--- MATERIAL FOR THE TASK Enclosed Below ---

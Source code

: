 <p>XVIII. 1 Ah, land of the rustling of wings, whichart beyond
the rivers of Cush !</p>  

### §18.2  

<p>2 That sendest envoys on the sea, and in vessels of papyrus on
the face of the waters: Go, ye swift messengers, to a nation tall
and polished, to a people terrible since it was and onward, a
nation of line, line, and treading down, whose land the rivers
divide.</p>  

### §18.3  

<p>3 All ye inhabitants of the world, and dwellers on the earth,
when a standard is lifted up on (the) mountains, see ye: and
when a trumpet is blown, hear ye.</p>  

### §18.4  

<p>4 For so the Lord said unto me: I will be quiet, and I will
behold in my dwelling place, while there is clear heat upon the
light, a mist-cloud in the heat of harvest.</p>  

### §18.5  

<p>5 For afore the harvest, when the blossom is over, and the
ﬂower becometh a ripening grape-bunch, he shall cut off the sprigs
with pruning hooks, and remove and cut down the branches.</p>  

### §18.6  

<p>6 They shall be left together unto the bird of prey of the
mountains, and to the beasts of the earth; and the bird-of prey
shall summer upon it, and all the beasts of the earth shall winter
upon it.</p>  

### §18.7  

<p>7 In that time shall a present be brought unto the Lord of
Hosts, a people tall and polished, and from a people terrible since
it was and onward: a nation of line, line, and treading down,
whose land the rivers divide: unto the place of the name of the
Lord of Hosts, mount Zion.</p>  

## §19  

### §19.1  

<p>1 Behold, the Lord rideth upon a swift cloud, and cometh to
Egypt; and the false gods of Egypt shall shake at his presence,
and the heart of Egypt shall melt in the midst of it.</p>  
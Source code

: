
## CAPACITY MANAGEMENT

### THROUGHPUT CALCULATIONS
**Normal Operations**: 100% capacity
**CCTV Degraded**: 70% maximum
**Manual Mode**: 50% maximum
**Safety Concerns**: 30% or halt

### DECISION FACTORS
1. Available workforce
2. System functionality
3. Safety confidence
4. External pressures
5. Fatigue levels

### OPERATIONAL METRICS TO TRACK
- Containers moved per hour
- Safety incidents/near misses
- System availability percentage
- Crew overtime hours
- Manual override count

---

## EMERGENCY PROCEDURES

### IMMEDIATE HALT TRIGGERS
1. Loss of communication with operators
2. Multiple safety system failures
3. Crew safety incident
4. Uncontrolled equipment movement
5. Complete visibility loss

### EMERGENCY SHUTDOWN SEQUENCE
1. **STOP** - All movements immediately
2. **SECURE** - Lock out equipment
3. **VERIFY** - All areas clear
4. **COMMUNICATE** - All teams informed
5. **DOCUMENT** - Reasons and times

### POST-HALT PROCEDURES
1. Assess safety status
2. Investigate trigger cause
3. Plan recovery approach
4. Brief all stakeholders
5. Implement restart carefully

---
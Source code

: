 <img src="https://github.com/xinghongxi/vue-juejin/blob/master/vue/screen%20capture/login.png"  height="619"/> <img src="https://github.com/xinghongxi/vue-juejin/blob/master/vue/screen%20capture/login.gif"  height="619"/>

--- End of Enclosed MATERIAL FOR THE TASK ---

ABOUT THIS EXERCISE
What are the lines above that hold the string "clear"? Copy them.

RESPONSE
behold in my dwelling place, while there is clear heat upon the
3. **VERIFY** - All areas clear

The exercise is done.